Capitol Hill

Lame-duck congressional session


As of press time, results of the presidential election are unknown. But what is known is that the 108th Congress did not finish important legislation before adjourning and will reconvene in what is known as a lame-duck session. Senate and House Republican leadership plan to call lawmakers to Washington, D.C., the week of Nov. 15 to organize for the 109th Congress, making that the most likely time for a lame-duck session to begin.

According to Roll Call magazine, the phrase "lame duck" is from the early days of London's stock market, Exchange Alley, and was used to describe bankrupt brokers who "waddle out of the alley." A 1910 edition of The Nation magazine in the United States described defeated officeholders as "lame ducks."

This year's lame-duck session will focus on a fiscal 2005 federal spending package. It also could take up bills involving such issues as intelligence agency reorganization and terrorism insurance.

Family tax bill

A piece of legislation Congress did not put off to a lame-duck session was HR 1308, Working Families Tax Relief Act of 2004; it was signed by President Bush on Oct. 4 to extend tax breaks for families set to expire as a result of the Economic Growth and Tax Relief Reconciliation Act of 2001. It extends the $1,000 per-child tax credit for five years—through 2009—and the broadened 10 percent income tax bracket through 2010. The standard deduction for married couples will be retained for four more years, and the bill also would renew—for one year—current income exemptions from the alternative minimum tax.

About $13 billion in business tax breaks were added to the bill just before it was sent to the president. The one- to two-year extensions of about 20 expiring or expired tax credits include the Work Opportunity Credit and Welfare-to-Work Credit.

Tax breaks

Congress had a more difficult time preparing corporate tax breaks in HR 4520, Jumpstart Our Business Strength (JOBS) Act, for final passage. Months ago, the House and Senate passed versions of the JOBS Act to repeal an export tax benefit known as FSC-ETI (foreign sales corporation-extraterritorial income) that violates international trade rules and replace it with more than $100 billion in new corporate tax cuts during the next 10 years. The JOBS Act is important to business interests that have been hit by punitive European tariffs, which rose to 11 percent Sept. 1 for more than 1,600 U.S. exports to Europe.

The Senate added tax breaks from the stalled energy bill HR 6, Energy Policy Act of 2003, to its bill, but they were dropped in a conference committee appointed by House and Senate leaders to reconcile differences between each chamber's respective corporate tax bill. Although conference committee negotiations were expected to carry over to a lame-duck session, conferees agreed on all provisions of the legislation the first week of October.

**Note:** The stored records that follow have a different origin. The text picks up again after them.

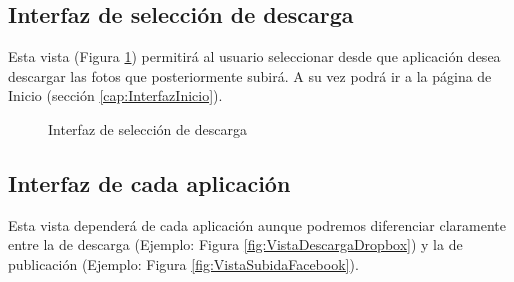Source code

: \documentclass{scrartcl}
\begin{document}
\subsection{Interfaz de selección de descarga}
Esta vista (Figura \ref{fig:VistaSubida}) permitirá al usuario seleccionar desde que aplicación desea descargar las fotos que posteriormente subirá. A su vez podrá ir a la página de Inicio (sección \ref{cap:InterfazInicio}).
\begin{figure}[H]
	
	\centering
	\caption{Interfaz de selección de descarga}
	\label{fig:VistaSubida}
	
\end{figure}
\subsection{Interfaz de cada aplicación}
Esta vista dependerá de cada aplicación aunque podremos diferenciar claramente entre la de descarga (Ejemplo: Figura \ref{fig:VistaDescargaDropbox}) y la de publicación (Ejemplo: Figura \ref{fig:VistaSubidaFacebook}).
\end{document}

Congress passed HR 4520, now called American Jobs Creation Act, Oct. 11 and sent it to the president for his signature. NRCA's Washington office is analyzing the final version of HR 4520 to identify and more completely understand specific provisions that will benefit NRCA members.

Terrorism insurance

In September, the House Financial Services Committee took up legislation extending the federal backstop for insurance coverage against damages resulting from terrorism. HR 4634, Terrorism Insurance Backstop Extension Act of 2004, would extend the Terrorism Risk Insurance Act (TRIA) through 2007. NRCA belongs to the Coalition to Insure Against Terrorism that lobbied for enactment of TRIA in November 2002. The law is scheduled to expire at the end of 2005 and has helped make available terrorism insurance for large construction projects.

A recent study released by six insurance industry trade groups finds the U.S. economy could be negatively affected if TRIA expires. Without such an insurance backstop, the study estimates the gross domestic product could be $53 billion less and there could be 326,000 fewer jobs created. But despite movement in the House, there is only a modest possibility of corresponding Senate action during a lame-duck session.

Summary

Regardless of the outcome of the Nov. 2 election, Congress will have to return post-election for a lame-duck session. Such sessions can be unpredictable, but this one must work on spending bills for fiscal year 2005 because a continuing resolution passed by Congress Sept. 29 to fund federal departments and agencies lasts only through Nov. 20. The session also is expected to work on HR 10, 9/11 Recommendations Implementation Act, to reorganize federal intelligence agencies.

Craig S. Brightup is NRCA's vice president of government relations.